Willie B
Senior Member
I sure hope repairing your mechanical issues clears up your problem.I do back drag if for some reason I need to leave something perfectly smooth like dressing top soil in a yard, it works on loose material but what I have found that on something that is going to be compacted, like a building pad or a driveway, if you washboard it going forward, then backdrag it smooth when you pack it every ripple and bump you put in it going forward will show, in other words compacted material has to be cut smooth to be smooth
Few operators I know can perfect finish grading with a short 5 roller crawler. My sense is the short track, combined with the long C frame & the extreme rake in the cutting edge makes these less than ideal to cut a perfect surface. The tractor is like a boat in rough sea as it climbs each bump the blade rises. As you pass center of gravity the blade dives. Continuing makes the problem grow. Correcting the blade height helps, but I am only quick enough when moving very slow.

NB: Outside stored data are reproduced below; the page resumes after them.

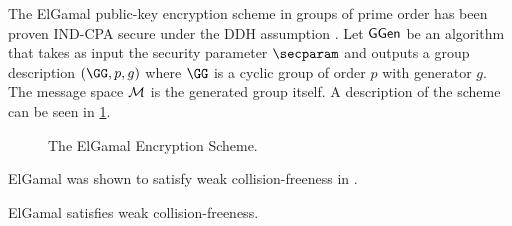 The ElGamal public-key encryption scheme \cite{C:ElGamal84} in groups of prime order has been proven IND-CPA secure under the DDH assumption \cite{ElGamalSec,C:CraSho98,NaoRei04}.
Let $\groupgen$ be an algorithm that takes as input the security parameter $\secparam$ and outputs a group description $(\GG, p, g)$ where $\GG$ is a cyclic group of order $p$ with generator $g$.
The message space $\msgspace$ is the generated group itself.
A description of the scheme can be seen in \cref{fig:regelg}.

\begin{figure}[h]
	\begin{pcvstack}[boxed, center, space=1em]
		\begin{pchstack}[center]
			\procedure[linenumbering]{$\setup(\secparam)$}{
				\pcreturn \groupgen(\secparam)
			}
		\end{pchstack}

		\begin{pchstack}

		\end{pchstack}
	\end{pcvstack}
	\caption{The ElGamal Encryption Scheme.}
	\label{fig:regelg}
\end{figure}

ElGamal was shown to satisfy weak collision-freeness in \cite{AC:Mohassel10}.
\begin{theorem}
	ElGamal satisfies weak collision-freeness.
\end{theorem}
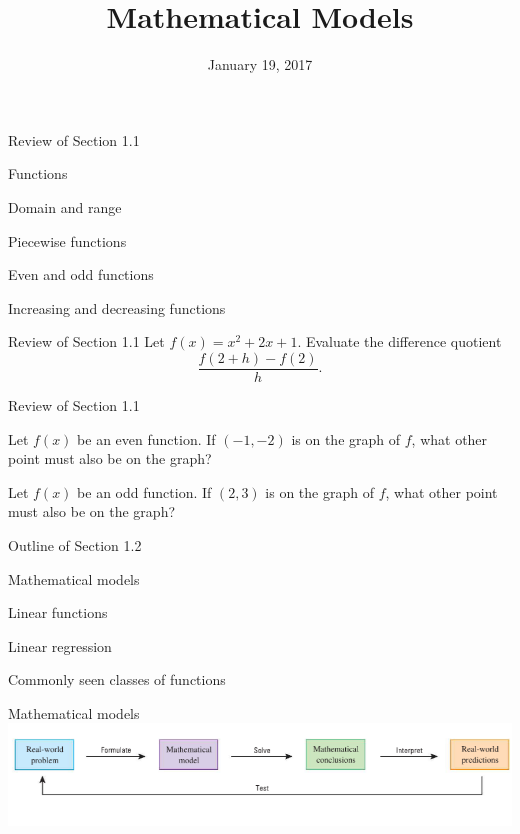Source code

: \documentclass[t]{beamer}
\title{Mathematical Models}
\date{January 19, 2017}
\newenvironment{fpi}
  {\itemize[nolistsep,itemsep=\fill]}
  {\vfill\enditemize}
\begin{document}
\frame{\titlepage}


\begin{frame}{Review of Section 1.1}
\begin{fpi}
\item Functions
\item Domain and range
\item Piecewise functions
\item Even and odd functions
\item Increasing and decreasing functions
\end{fpi}
\end{frame}

\begin{frame}{Review of Section 1.1}
Let $\displaystyle f(x) = x^2 + 2x + 1$. Evaluate the difference quotient
$$\displaystyle \frac{f(2+h) - f(2)}{h}.$$
\end{frame}

\begin{frame}{Review of Section 1.1}
\begin{fpi}
\item Let $f(x)$ be an even function.  If $(-1,-2)$ is on the graph of $f$, what other point
must also be on the graph?
\item Let $f(x)$ be an odd function.  If $(2,3)$ is on the graph of $f$, what other point
must also be on the graph?
\end{fpi}
\end{frame}

\begin{frame}{Outline of Section 1.2}
\begin{fpi}
\item Mathematical models
\item Linear functions
\item Linear regression
\item Commonly seen classes of functions
\end{fpi}
\end{frame}

\begin{frame}{Mathematical models}
\vfill
\includegraphics[width=\textwidth]{mmodel}
\vfill
\end{frame}
\end{document}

Very short pushes can help a lot. Start on flat ground, expand the size of the flat. First time you feel it dig back up.
I don't know anyone able to make a perfect surface on mixed soil. Little stumps, rocks, roots, even clumps of sod will hamper your efforts.
Last weekend I expanded a clearing I had made earlier. This area is known as "The Lower Meadow" When I was a kid it was a typical Vermont hay field, rolling hills, humps, and the occasional boulder they must have mowed around. These days it's grown up to scrubby 18" diameter White Pine. A small tornado a few decades ago knocked down 100 of these pine, small swamp Maple grew in their place.
My clearing efforts left the ground shaped as desired, but it'd be a wild ride on a lawnmower! I'm going to try the York rake to smooth it out.